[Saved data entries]
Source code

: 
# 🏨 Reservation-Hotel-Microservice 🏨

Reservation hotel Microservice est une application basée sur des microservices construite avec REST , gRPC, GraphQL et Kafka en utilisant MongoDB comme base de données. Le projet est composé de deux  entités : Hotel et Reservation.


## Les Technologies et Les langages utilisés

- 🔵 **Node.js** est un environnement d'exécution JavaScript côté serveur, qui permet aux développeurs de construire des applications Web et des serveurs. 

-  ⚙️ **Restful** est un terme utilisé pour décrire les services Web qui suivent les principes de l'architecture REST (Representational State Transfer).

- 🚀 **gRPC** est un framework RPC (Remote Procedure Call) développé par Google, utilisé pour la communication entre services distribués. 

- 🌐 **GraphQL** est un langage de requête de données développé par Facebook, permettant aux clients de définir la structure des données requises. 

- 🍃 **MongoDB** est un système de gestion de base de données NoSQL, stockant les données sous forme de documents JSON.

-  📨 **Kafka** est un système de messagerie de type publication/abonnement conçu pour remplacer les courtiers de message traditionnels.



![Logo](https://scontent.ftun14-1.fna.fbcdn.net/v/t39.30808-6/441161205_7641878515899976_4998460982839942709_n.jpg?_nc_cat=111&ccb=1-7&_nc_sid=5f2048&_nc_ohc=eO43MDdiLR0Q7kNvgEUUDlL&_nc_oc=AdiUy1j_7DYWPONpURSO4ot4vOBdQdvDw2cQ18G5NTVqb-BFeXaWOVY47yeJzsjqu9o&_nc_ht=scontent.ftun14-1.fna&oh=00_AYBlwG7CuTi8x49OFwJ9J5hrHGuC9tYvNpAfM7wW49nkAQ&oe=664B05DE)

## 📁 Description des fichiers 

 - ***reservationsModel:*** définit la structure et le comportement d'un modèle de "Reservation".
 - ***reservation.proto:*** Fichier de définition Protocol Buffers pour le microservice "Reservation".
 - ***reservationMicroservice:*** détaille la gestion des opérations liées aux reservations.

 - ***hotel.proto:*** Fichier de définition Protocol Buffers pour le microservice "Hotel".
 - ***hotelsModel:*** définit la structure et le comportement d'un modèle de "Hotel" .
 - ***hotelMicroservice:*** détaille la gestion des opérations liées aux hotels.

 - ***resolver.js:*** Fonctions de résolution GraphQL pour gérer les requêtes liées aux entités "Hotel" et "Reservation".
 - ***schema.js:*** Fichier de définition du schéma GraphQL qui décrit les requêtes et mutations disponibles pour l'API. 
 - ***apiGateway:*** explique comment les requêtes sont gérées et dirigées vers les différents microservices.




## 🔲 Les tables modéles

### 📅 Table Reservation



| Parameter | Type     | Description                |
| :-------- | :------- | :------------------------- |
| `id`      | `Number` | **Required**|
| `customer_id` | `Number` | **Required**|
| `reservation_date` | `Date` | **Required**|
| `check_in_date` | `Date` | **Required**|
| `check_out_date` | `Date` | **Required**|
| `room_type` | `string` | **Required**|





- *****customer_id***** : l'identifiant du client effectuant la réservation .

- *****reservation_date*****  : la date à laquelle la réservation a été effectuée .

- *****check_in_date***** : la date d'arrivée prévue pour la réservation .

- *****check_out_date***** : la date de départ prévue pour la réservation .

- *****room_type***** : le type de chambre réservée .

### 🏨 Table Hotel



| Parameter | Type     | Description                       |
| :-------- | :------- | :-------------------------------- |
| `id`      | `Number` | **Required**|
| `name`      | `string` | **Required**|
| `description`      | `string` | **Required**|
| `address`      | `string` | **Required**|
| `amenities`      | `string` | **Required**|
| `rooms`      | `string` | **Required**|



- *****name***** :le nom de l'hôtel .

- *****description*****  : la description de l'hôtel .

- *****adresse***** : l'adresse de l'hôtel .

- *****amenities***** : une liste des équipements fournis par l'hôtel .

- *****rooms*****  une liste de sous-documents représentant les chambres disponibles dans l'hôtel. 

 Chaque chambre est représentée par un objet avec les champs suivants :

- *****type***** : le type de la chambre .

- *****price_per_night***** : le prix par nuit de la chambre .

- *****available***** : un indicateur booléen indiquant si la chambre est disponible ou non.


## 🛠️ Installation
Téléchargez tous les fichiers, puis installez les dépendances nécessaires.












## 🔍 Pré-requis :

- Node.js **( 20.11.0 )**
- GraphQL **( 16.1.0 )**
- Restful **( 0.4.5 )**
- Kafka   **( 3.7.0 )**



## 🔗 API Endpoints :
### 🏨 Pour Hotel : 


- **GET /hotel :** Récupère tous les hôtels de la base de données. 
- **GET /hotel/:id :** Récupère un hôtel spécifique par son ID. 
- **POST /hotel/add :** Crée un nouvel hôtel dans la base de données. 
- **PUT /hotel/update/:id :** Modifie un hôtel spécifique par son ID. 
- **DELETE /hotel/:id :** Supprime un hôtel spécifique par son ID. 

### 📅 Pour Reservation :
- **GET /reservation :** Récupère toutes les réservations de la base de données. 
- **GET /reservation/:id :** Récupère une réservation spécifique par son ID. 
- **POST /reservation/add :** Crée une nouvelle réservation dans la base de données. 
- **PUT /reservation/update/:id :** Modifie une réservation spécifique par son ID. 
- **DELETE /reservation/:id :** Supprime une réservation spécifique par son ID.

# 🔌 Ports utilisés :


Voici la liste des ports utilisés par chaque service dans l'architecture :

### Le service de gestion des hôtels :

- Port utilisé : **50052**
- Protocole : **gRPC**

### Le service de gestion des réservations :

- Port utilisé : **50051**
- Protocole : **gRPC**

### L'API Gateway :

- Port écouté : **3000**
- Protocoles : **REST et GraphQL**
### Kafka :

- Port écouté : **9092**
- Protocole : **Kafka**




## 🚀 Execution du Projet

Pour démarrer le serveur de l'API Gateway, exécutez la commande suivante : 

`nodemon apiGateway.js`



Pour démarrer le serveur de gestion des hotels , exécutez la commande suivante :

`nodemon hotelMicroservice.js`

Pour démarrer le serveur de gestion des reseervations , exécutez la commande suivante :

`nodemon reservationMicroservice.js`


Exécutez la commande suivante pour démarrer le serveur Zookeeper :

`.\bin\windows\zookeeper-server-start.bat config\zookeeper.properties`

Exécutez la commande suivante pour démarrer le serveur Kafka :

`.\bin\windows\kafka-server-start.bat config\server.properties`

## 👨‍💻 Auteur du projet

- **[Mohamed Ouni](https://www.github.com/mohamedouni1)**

◆ **Exercise brief**: Write the number of data lines with "tous", nothing else.

◆ **Response**: 2